1 Step Forward, 5 Steps Back.

where is Spring? where is the warm weather, and the fitness motivation??? WHERE?!?! I am so tired of being cold. also, i am tired of being out of shape. the last several weeks, i’ve done what i can to get back up to fitness…. but something ALWAYS happens. one week, we all fell victim to the plague. (hacking chest cold plus sinus fun) another week we went on vacation. another week, it snowed so goddamn much i didn’t leave my house for days. as for our vacation…sadly, it wasn’t the FUN kind of vacation, it was the kind where the temperatures were 20 degrees lower than they promised, and we were all so cold we could barely move, let alone exercise. (i even brought my jump rope, but never got it out of my bag)

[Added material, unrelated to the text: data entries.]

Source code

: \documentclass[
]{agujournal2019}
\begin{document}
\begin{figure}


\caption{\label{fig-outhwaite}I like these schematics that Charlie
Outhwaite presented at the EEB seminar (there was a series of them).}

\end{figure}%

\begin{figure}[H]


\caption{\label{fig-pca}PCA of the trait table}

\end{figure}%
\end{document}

i’m trying to get back into the swing of things. i’m going to kenpo classes more often (been needing to do that anyways. it’ll get even better when i have some new material to work on) and when i can’t make it to a class, i workout at home. but still. 20 minutes of calisthenics, and i’m bushed. my husband says “it doesn’t wear me out that much… but my normal workout is twice that long.” gee, thanks for making me feel even more inadequate than i already do! it’s not his fault… he was just making conversation, and i tend to take things a little too personally as well as being a little too hard on myself.

i’d like to some day feel like i’m in shape… not just in shape for the average 30 year old housewife, but in shape in general. i don’t want to be a professional athlete, but i’d like to be at least in the middle of the standards for in shape young women. right now, i am not. i am in better shape than people who don’t exercise, but for people who do… i’m on the bottom tier. i hate that. it pisses me off. the worst part, is that there is nobody to blame but myself. i’ve been running for over a year, but haven’t improved because i can’t keep a steady schedule. i’ve been doing pushups for a while, but haven’t improved in them because i just don’t do them enough. i’m my own worst enemy… i’m frustrated. i’m trying, but i’m not trying hard enough.

i wish it would stop fucking snowing.

Sent from the iPad of me.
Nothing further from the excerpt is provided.